WHAT YOU WILL DO ::
Every entry below must be reproduced exactly.

[Items from a dataset]

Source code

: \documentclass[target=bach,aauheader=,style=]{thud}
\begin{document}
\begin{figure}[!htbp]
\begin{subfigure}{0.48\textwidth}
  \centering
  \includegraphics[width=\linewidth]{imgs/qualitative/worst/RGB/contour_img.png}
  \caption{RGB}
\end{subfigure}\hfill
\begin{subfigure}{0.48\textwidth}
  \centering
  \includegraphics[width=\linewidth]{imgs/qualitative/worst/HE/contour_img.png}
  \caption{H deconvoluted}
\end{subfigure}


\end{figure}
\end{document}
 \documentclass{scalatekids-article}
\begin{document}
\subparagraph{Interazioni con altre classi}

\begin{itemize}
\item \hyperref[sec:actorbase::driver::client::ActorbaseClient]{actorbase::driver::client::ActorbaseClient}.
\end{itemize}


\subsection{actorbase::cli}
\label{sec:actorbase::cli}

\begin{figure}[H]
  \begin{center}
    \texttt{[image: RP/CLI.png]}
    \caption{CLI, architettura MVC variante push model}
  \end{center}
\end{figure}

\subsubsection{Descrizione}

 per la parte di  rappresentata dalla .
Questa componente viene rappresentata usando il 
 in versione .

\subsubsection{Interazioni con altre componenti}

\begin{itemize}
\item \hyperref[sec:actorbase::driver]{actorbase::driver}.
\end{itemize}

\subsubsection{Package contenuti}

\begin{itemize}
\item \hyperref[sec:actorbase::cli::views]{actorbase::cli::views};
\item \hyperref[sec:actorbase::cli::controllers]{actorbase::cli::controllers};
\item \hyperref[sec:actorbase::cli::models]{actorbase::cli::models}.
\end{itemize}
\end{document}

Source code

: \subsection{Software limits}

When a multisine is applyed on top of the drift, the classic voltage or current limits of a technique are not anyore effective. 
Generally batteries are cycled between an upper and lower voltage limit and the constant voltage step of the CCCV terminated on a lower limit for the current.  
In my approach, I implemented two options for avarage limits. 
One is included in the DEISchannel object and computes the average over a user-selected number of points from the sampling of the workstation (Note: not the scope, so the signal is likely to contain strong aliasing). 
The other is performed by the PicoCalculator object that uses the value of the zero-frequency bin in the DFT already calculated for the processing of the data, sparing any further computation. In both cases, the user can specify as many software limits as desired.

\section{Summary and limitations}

FINISHED TASK ::
Source code

: \documentclass[target=bach,aauheader=,style=]{thud}
\begin{document}
\begin{figure}[!htbp]
\begin{subfigure}{0.48\textwidth}
  \centering
  \includegraphics[width=\linewidth]{imgs/qualitative/worst/RGB/contour_img.png}
  \caption{RGB}
\end{subfigure}\hfill
\begin{subfigure}{0.48\textwidth}
  \centering
  \includegraphics[width=\linewidth]{imgs/qualitative/worst/HE/contour_img.png}
  \caption{H deconvoluted}
\end{subfigure}


\end{figure}
\end{document}
 \documentclass{scalatekids-article}
\begin{document}
\subparagraph{Interazioni con altre classi}

\begin{itemize}
\item \hyperref[sec:actorbase::driver::client::ActorbaseClient]{actorbase::driver::client::ActorbaseClient}.
\end{itemize}


\subsection{actorbase::cli}
\label{sec:actorbase::cli}

\begin{figure}[H]
  \begin{center}
    \texttt{[image: RP/CLI.png]}
    \caption{CLI, architettura MVC variante push model}
  \end{center}
\end{figure}

\subsubsection{Descrizione}

 per la parte di  rappresentata dalla .
Questa componente viene rappresentata usando il 
 in versione .

\subsubsection{Interazioni con altre componenti}

\begin{itemize}
\item \hyperref[sec:actorbase::driver]{actorbase::driver}.
\end{itemize}

\subsubsection{Package contenuti}

\begin{itemize}
\item \hyperref[sec:actorbase::cli::views]{actorbase::cli::views};
\item \hyperref[sec:actorbase::cli::controllers]{actorbase::cli::controllers};
\item \hyperref[sec:actorbase::cli::models]{actorbase::cli::models}.
\end{itemize}
\end{document}

Source code

: \subsection{Software limits}

When a multisine is applyed on top of the drift, the classic voltage or current limits of a technique are not anyore effective. 
Generally batteries are cycled between an upper and lower voltage limit and the constant voltage step of the CCCV terminated on a lower limit for the current.  
In my approach, I implemented two options for avarage limits. 
One is included in the DEISchannel object and computes the average over a user-selected number of points from the sampling of the workstation (Note: not the scope, so the signal is likely to contain strong aliasing). 
The other is performed by the PicoCalculator object that uses the value of the zero-frequency bin in the DFT already calculated for the processing of the data, sparing any further computation. In both cases, the user can specify as many software limits as desired.

\section{Summary and limitations}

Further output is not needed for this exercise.